In game No. 2, traditional power Sweden will play the part of the old guard, opposed by upstart Japan, which is arguably the most technically proficient team in women’s soccer.
Wednesday is a potential hinge-point in women’s soccer – a moment when teams playing in ways unfamiliar to the women's game could overturn those who have set the standard for more than a generation.
Brazil began the revolution eight years ago when it introduced the sport to samba football, in which soccer becomes a 90-minute carnival. Japan took another step when it ousted world No. 1 Germany in the quarterfinals last weekend.

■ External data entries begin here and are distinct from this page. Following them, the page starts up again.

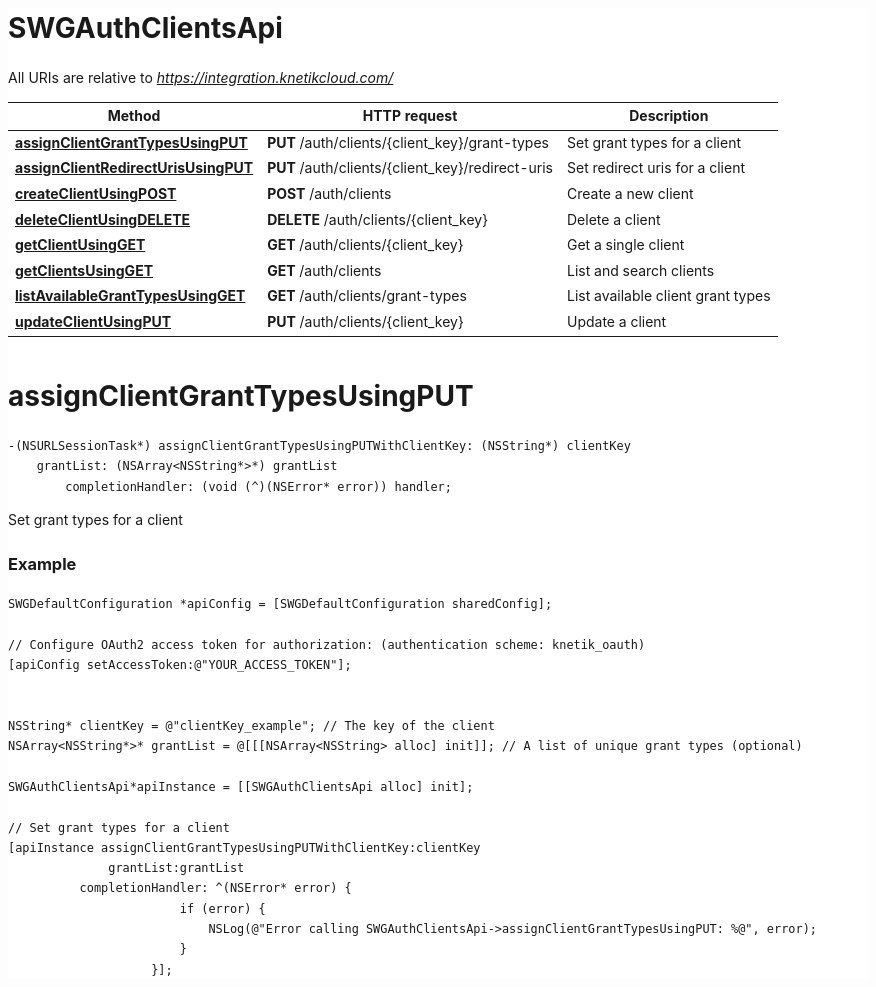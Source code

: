 # SWGAuthClientsApi

All URIs are relative to *https://integration.knetikcloud.com/*

Method | HTTP request | Description
------------- | ------------- | -------------
[**assignClientGrantTypesUsingPUT**](SWGAuthClientsApi.md#assignclientgranttypesusingput) | **PUT** /auth/clients/{client_key}/grant-types | Set grant types for a client
[**assignClientRedirectUrisUsingPUT**](SWGAuthClientsApi.md#assignclientredirecturisusingput) | **PUT** /auth/clients/{client_key}/redirect-uris | Set redirect uris for a client
[**createClientUsingPOST**](SWGAuthClientsApi.md#createclientusingpost) | **POST** /auth/clients | Create a new client
[**deleteClientUsingDELETE**](SWGAuthClientsApi.md#deleteclientusingdelete) | **DELETE** /auth/clients/{client_key} | Delete a client
[**getClientUsingGET**](SWGAuthClientsApi.md#getclientusingget) | **GET** /auth/clients/{client_key} | Get a single client
[**getClientsUsingGET**](SWGAuthClientsApi.md#getclientsusingget) | **GET** /auth/clients | List and search clients
[**listAvailableGrantTypesUsingGET**](SWGAuthClientsApi.md#listavailablegranttypesusingget) | **GET** /auth/clients/grant-types | List available client grant types
[**updateClientUsingPUT**](SWGAuthClientsApi.md#updateclientusingput) | **PUT** /auth/clients/{client_key} | Update a client


# **assignClientGrantTypesUsingPUT**
```objc
-(NSURLSessionTask*) assignClientGrantTypesUsingPUTWithClientKey: (NSString*) clientKey
    grantList: (NSArray<NSString*>*) grantList
        completionHandler: (void (^)(NSError* error)) handler;
```

Set grant types for a client

### Example 
```objc
SWGDefaultConfiguration *apiConfig = [SWGDefaultConfiguration sharedConfig];

// Configure OAuth2 access token for authorization: (authentication scheme: knetik_oauth)
[apiConfig setAccessToken:@"YOUR_ACCESS_TOKEN"];


NSString* clientKey = @"clientKey_example"; // The key of the client
NSArray<NSString*>* grantList = @[[[NSArray<NSString> alloc] init]]; // A list of unique grant types (optional)

SWGAuthClientsApi*apiInstance = [[SWGAuthClientsApi alloc] init];

// Set grant types for a client
[apiInstance assignClientGrantTypesUsingPUTWithClientKey:clientKey
              grantList:grantList
          completionHandler: ^(NSError* error) {
                        if (error) {
                            NSLog(@"Error calling SWGAuthClientsApi->assignClientGrantTypesUsingPUT: %@", error);
                        }
                    }];
```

And now France and Japan will try to complete that revolution and become the last teams left standing.
Even if they fall short, this tournament has laid the foundation for the changes ahead. It has marked the end of a beat-down era, when the tournament’s lesser teams essentially took to the field with “kick me” signs taped to their backs and hopes only of avoiding scorelines that would invoke the “mercy rule” in Little League Baseball.
Teams like France and England and Australia – previously competitive mulch to fill out the brackets – have come into their own. First-timers Equatorial Guinea arrived and managed not to look like a puppy trying to cross the interstate.
The most lopsided game in the group stage this year was 4-0. In 2007, Germany beat Argentina 11-0.
It is, in some ways, a world that the US women have wrought.
The 1999 World Cup here was a revelation, not only to the US, but to the world – sold-out stadiums, big television ratings, and women’s sports pushed to new heights.
In short, it was contagious. The virtues of Title IX, the American law that mandates equal spending on men’s and women’s sporting programs at public schools, got an international airing.
“The lessons of Title IX have filtered around the world to varying degrees in the past decade,” writes Sports Illustrated’s Ann Killion. “Countries that routinely ignored their women's teams have directed resources, energy, and a certain amount of pride toward their women's teams.”
Similarly, some of Europe’s premier professional men’s soccer clubs, flush with cash, have gotten in on the action, starting women’s teams. Ten of the 26 women on the French national team – and half of its 11 starters – come from Olympique Lyonnais, a dynasty in French men’s Ligue 1. In response, archrival Olympique Marseille (OM) started its own women’s team.
This has broken down cultural barriers to women playing soccer, says French Head Coach Bruno Bini: "A girl might say to her father, 'Papa, I want to play soccer.' He's going to respond, 'No, it isn't a sport for girls.' But if she says, 'Papa, I want to play for OM,' he will say yes because she isn't playing soccer, she is playing for OM. Even the most macho parents can do nothing about it."
That growing acceptance is why France’s Louisa Necib will be playing Wednesday. A midfielder who roams the field like a bird of prey, seeking to spring teammates free on goal with intuitive passes, her style is the spontaneous expression of an ingenious soccer soul. “There’s so much sunshine when she does touch the ball,” says Bini.
But if her father had had his way, Necib would have given up soccer for gymnastics – something more suitably feminine, he thought. Now, he calls her skill “a gift from God.”
In Germany, it has been a gift to soccer fans – proof that, 20 years after the Women’s World Cup began, the women’s game is making significant strides toward becoming the world’s game.